The production of academic knowledge in American universities was never separable
from the overall social, political, and economic requirements of the American
state. Links between the university and state policy and the interests of the
private sector have a long history and are structurally built into the research
agenda of universities, most importantly through the mechanism of funding. I
still remember how as an undergraduate in the US, I was always baffled by political
scientists who would ridicule Soviet academic scholarship as lacking "independence"
due to its being beholden to an agenda set and funded by the Soviet state, while
being proud of their own scholarship and discipline, which was hardly "independent"
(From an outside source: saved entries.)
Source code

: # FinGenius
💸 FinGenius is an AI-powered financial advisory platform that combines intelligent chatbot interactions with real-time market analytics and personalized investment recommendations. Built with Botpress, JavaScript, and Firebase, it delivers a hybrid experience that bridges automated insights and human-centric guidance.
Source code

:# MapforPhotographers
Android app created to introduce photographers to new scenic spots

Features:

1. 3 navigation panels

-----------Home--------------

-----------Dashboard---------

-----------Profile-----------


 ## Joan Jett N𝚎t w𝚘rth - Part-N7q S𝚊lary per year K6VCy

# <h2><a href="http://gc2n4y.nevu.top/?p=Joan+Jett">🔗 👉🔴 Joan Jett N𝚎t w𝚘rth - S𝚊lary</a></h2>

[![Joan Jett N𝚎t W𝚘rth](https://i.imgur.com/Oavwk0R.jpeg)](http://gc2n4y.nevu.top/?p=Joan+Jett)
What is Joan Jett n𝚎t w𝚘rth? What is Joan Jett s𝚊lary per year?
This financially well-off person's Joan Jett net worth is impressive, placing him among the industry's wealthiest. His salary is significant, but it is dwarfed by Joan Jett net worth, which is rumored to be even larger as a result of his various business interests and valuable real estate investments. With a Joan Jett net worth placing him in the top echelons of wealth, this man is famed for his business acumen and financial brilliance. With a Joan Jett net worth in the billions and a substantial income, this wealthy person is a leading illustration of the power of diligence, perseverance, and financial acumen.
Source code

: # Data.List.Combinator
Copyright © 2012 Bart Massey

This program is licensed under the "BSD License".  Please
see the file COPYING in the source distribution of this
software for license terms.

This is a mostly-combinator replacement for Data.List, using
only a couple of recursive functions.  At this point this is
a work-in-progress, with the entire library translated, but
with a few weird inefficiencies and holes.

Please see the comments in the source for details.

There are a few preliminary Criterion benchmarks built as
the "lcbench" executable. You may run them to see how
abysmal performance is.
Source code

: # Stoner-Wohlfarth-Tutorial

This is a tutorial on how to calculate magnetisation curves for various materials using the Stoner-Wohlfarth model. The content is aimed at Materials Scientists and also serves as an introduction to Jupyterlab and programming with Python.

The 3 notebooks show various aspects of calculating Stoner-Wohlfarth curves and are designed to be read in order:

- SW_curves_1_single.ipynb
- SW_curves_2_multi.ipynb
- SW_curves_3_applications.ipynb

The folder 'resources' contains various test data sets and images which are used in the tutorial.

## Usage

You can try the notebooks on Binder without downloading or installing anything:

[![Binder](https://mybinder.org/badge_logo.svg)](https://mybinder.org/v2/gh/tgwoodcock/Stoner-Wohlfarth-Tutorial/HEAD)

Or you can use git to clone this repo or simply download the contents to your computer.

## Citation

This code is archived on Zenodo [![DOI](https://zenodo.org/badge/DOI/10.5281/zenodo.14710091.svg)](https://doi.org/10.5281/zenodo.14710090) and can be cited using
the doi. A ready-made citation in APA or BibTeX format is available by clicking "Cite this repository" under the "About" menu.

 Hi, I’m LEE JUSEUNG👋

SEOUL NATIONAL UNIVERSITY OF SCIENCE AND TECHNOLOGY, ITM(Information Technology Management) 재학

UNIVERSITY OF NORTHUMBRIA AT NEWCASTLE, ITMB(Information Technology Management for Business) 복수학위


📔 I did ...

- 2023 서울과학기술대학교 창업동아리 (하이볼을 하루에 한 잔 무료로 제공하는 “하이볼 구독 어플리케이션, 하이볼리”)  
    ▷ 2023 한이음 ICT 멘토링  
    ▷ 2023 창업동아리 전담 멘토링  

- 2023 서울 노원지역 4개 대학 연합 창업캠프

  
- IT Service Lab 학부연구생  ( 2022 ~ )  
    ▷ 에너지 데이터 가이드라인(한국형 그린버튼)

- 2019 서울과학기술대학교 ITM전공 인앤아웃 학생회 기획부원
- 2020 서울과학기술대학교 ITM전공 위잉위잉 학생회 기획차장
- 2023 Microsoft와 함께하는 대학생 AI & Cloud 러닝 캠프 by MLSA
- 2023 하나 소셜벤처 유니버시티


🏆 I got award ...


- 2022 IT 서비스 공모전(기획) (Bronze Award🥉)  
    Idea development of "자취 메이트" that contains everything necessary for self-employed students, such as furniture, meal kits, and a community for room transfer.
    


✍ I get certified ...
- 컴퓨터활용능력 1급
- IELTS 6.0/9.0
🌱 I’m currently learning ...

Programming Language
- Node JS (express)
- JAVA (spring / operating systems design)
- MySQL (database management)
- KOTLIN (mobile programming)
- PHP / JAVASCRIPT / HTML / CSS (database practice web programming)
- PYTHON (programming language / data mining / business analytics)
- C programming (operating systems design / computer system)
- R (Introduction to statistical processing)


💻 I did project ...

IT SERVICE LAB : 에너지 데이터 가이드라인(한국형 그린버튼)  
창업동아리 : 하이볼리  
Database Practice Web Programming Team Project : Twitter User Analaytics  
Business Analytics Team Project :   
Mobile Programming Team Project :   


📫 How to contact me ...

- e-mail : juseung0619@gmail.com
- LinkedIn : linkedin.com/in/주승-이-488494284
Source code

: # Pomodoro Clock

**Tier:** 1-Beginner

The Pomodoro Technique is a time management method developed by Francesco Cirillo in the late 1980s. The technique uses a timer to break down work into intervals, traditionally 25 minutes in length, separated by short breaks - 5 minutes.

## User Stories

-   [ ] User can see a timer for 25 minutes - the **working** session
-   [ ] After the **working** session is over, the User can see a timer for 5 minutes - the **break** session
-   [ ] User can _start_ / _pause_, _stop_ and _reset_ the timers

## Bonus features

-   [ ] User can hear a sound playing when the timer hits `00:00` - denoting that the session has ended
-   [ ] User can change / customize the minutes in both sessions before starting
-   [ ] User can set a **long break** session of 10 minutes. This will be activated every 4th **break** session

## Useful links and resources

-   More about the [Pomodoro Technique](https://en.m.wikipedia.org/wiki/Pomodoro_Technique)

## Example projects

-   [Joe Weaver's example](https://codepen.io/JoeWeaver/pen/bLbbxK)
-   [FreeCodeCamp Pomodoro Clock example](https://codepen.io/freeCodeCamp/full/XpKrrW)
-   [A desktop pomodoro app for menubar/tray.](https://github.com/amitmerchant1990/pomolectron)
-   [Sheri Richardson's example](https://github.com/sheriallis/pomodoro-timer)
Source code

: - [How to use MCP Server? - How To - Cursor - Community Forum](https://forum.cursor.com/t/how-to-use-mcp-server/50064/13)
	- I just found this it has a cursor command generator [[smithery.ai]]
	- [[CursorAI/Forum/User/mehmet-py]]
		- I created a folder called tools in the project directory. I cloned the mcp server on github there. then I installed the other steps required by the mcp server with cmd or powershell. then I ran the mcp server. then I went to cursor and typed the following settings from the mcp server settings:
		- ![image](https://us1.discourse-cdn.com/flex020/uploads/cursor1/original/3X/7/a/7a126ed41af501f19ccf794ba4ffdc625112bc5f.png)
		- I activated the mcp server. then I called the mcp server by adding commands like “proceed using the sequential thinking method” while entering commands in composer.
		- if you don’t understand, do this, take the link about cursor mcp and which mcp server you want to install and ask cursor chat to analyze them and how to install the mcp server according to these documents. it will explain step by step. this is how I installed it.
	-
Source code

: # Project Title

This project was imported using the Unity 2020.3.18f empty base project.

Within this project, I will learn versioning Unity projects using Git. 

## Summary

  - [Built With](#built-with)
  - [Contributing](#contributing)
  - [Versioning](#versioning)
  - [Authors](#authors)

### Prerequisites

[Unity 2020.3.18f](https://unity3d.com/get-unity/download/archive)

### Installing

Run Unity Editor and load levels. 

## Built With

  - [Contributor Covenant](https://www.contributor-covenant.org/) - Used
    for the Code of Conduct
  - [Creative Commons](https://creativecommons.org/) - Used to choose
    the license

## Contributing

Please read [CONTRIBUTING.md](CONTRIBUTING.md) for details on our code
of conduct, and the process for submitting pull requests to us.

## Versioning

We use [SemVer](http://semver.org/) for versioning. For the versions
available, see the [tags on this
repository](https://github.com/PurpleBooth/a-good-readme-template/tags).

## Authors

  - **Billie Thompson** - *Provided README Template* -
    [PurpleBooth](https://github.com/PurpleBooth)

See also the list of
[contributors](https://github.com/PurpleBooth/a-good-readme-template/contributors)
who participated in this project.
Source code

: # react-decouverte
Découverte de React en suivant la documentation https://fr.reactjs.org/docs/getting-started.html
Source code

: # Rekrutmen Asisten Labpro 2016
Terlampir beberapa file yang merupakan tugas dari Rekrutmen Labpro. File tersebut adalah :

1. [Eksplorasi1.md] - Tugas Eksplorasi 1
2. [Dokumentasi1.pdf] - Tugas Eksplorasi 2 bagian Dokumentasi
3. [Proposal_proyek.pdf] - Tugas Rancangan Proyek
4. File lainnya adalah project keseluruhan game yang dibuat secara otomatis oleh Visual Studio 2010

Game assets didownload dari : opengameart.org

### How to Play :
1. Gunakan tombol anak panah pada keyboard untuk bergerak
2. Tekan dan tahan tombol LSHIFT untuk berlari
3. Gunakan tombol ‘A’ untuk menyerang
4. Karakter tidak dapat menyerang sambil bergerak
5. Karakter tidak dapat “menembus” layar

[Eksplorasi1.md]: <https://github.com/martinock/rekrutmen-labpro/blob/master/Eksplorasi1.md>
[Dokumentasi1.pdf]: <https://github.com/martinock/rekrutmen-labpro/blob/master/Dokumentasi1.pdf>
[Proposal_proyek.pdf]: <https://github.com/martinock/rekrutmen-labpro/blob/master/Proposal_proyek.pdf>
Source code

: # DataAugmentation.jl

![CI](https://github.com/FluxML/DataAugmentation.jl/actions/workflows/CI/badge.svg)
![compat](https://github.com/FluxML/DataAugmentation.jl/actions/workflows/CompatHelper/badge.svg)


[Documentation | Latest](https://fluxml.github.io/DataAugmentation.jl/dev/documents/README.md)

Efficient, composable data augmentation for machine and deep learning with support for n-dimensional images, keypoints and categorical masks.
of US government funding as well as funding from the private sector which most
often drove US state interests. Despite these structural limitations, however,
there remained an important and crucial space in the university where serious
scholarship could be produced and which scholars have utilised to produce their
work.
This is not to say that scholarship is unbiased. On the contrary, all respectable
scholarship about Nazi Germany and the holocaust, to take an important example,
is indeed biased against the Nazis, but no one except anti-Semites would dare
equate scholarly judgment of Nazi Germany and the holocaust as the "Jewish"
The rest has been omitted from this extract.